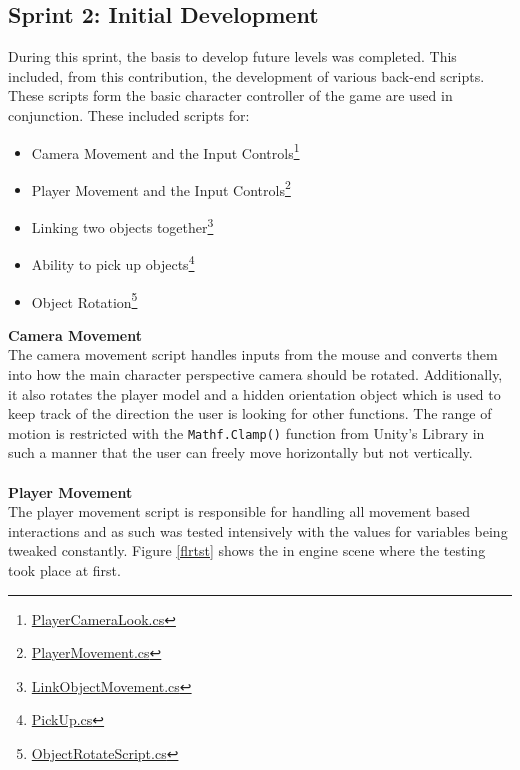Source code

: \subsection{Sprint 2: Initial Development}
During this sprint, the basis to develop future levels was completed. This included, from this contribution, the development of various back-end scripts. These scripts form the basic character controller of the game are used in conjunction. These included scripts for:
\begin{itemize}
\item Camera Movement and the Input Controls\footnote{\href{https://github.com/Josh-SCG/Spherical_Shadows/blob/main/Assets/Scripts/PlayerCameraLook.cs}{PlayerCameraLook.cs}}

\item Player Movement and the Input Controls\footnote{\href{https://github.com/Josh-SCG/Spherical_Shadows/blob/main/Assets/Scripts/PlayerMovement.cs}{PlayerMovement.cs}}

\item Linking two objects together\footnote{\href{https://github.com/Josh-SCG/Spherical_Shadows/blob/main/Assets/Scripts/LinkObjectMovement.cs}{LinkObjectMovement.cs}}

\item Ability to pick up objects\footnote{\href{https://github.com/Josh-SCG/Spherical_Shadows/blob/main/Assets/Scripts/PickUp.cs}{PickUp.cs}}

\item Object Rotation\footnote{\href{https://github.com/Josh-SCG/Spherical_Shadows/blob/main/Assets/Scripts/ObjectRotateScript.cs}{ObjectRotateScript.cs}}
\end{itemize}
\newpage
\noindent \textbf{Camera Movement}\\
The camera movement script handles inputs from the mouse and converts them into how the main character perspective camera should be rotated. Additionally, it also rotates the player model and a hidden orientation object which is used to keep track of the direction the user is looking for other functions. The range of motion is restricted with the \texttt{Mathf.Clamp()} function from Unity's Library in such a manner that the user can freely move horizontally but not vertically. 
\\\\
\textbf{Player Movement}\\
The player movement script is responsible for handling all movement based interactions and as such was tested intensively with the values for variables being tweaked constantly. Figure \ref{flrtst} shows the in engine scene where the testing took place at first. 

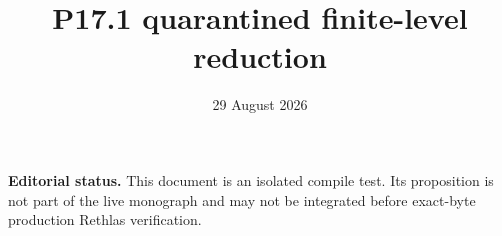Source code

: \documentclass[11pt]{article}
\title{P17.1 quarantined finite-level reduction}
\author{}
\date{29 August 2026}
\theoremstyle{remark}
\begin{document}
\maketitle

\noindent
\textbf{Editorial status.}
This document is an isolated compile test. Its proposition is not part of
the live monograph and may not be integrated before exact-byte production
Rethlas verification.



\end{document}
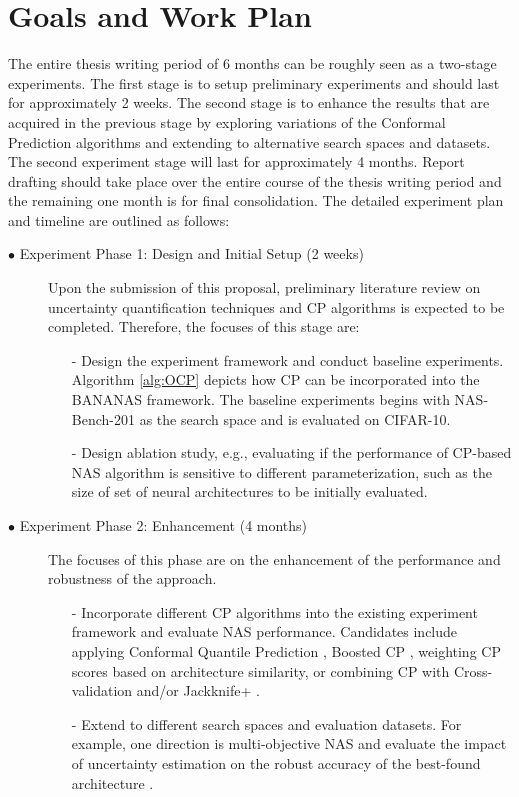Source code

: \documentclass[a4paper]{scrartcl}
\begin{document}
\section{Goals and Work Plan}
The entire thesis writing period of 6 months can be roughly seen as a two-stage experiments. 
The first stage is to setup preliminary experiments and should last for approximately 2 weeks. The second stage is to enhance the results that are acquired in the previous stage by exploring variations of the Conformal Prediction algorithms and extending to alternative search spaces and datasets. The second experiment stage will last for approximately 4 months. Report drafting should take place over the entire course of the thesis writing period and the remaining one month is for final consolidation. The detailed experiment plan and timeline are outlined as follows:

\begin{description}
  \item[$\bullet$ Experiment Phase 1: Design and Initial Setup (2 weeks)] Upon the submission of this proposal, preliminary literature review on uncertainty quantification techniques and CP algorithms is expected to be completed. Therefore, the focuses of this stage are:
  
		\begin{itemize} 
		\item[-] Design the experiment framework and conduct baseline experiments. Algorithm \ref{alg:OCP} depicts how CP can be incorporated into the BANANAS framework. The baseline experiments begins with NAS-Bench-201 as the search space and is evaluated on CIFAR-10.
		\item[-] Design ablation study, e.g., evaluating if the performance of CP-based NAS algorithm is sensitive to different parameterization, such as the size of set of neural architectures to be initially evaluated.	
        \end{itemize}

  
  \item[$\bullet$ Experiment Phase 2: Enhancement (4 months)] The focuses of this phase are on the enhancement of the performance and robustness of the approach.
   		
  		\begin{itemize} 
		\item[-] Incorporate different CP algorithms into the existing experiment framework and evaluate NAS performance. Candidates include applying Conformal Quantile Prediction \cite{Romano2019ConformalizedQR}, Boosted CP \cite{Xie2024BoostedCP},  weighting CP scores based on architecture similarity, or combining CP with Cross-validation and/or Jackknife+ \cite{romano2020classification}.
		\item[-] Extend to different search spaces and evaluation datasets. For example, one direction is multi-objective NAS and evaluate the impact of uncertainty estimation on the robust accuracy of the best-found architecture \cite{Jung2023}.  		
		\end{itemize}

\end{description}


\newpage


\end{document}
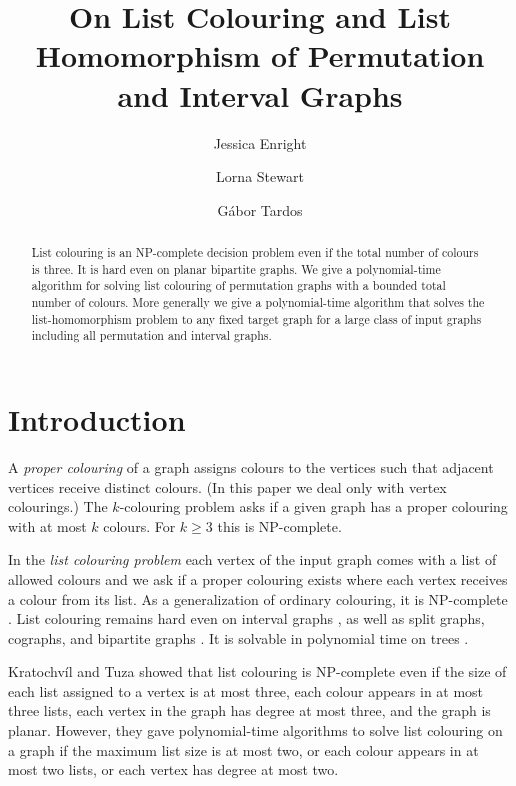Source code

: \documentclass[12pt]{llncs}
\title{On List Colouring and List Homomorphism of Permutation and Interval Graphs}
\author{Jessica Enright  \inst{1} \and Lorna Stewart \inst{1} \and G\'{a}bor Tardos \inst{2}}
\institute{University of Alberta\\ \and Simon Fraser University and R\'enyi Institute }
\date{}
\begin{document}
\newenvironment{my_enumerate}{
\begin{enumerate}
  \setlength{\itemsep}{1pt}
  \setlength{\parskip}{0pt}
  \setlength{\parsep}{0pt}}
  {\end{enumerate}
}
\newenvironment{my_itemize}{
\begin{itemize}
  \setlength{\itemsep}{1pt}
  \setlength{\parskip}{0pt}
  \setlength{\parsep}{0pt}}
  {\end{itemize}
}
\newenvironment{my_proof}{   
\begin{proof} 
     }
     { $\Box$ \end{proof}
}

\maketitle

\begin{abstract}
List colouring is an NP-complete decision problem even if the total number of
colours is three.  It is hard even on planar bipartite graphs.  We give a
polynomial-time algorithm for solving list colouring of permutation graphs
with a bounded total number of colours. More generally we give a
polynomial-time algorithm that solves the list-homomorphism problem to any
fixed target graph for a large class of input graphs including all permutation
and interval graphs.
\end{abstract}

\section{Introduction}
A {\em proper colouring} of a graph assigns colours to the vertices such that adjacent vertices receive distinct colours. (In this paper we deal only with vertex colourings.) The {$k$-colouring problem} asks if a given graph has a proper colouring with at most $k$ colours. For $k\ge3$ this is NP-complete. 

In the {\em list colouring problem} each vertex of the input graph comes with a list of allowed colours and we ask if a proper colouring exists where each vertex receives a colour from its list. As a generalization of ordinary colouring, it is NP-complete \cite{toft}.  List colouring remains hard even on interval graphs \cite{biro1992}, as well as split graphs, cographs, and bipartite graphs \cite{jansenScheffler}.  It is solvable in polynomial time on trees \cite{jansenScheffler}.

Kratochv\'il and Tuza \cite{kratochvilTuza} showed that list colouring is NP-complete even if the size of each list assigned to a vertex is at most three, each colour appears in at most three lists, each vertex in the graph has degree at most three, and the graph is planar.  However, they gave polynomial-time algorithms to solve list colouring on a graph if the maximum list size is at most two, or each colour appears in at most two lists, or each vertex has degree at most two.
\end{document}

» **WHAT YOU WILL DO**
Each line in the listing above that includes "number" is to be copied.

» **EXERCISE OUTPUT**
List colouring is an NP-complete decision problem even if the total number of
with a bounded total number of colours. More generally we give a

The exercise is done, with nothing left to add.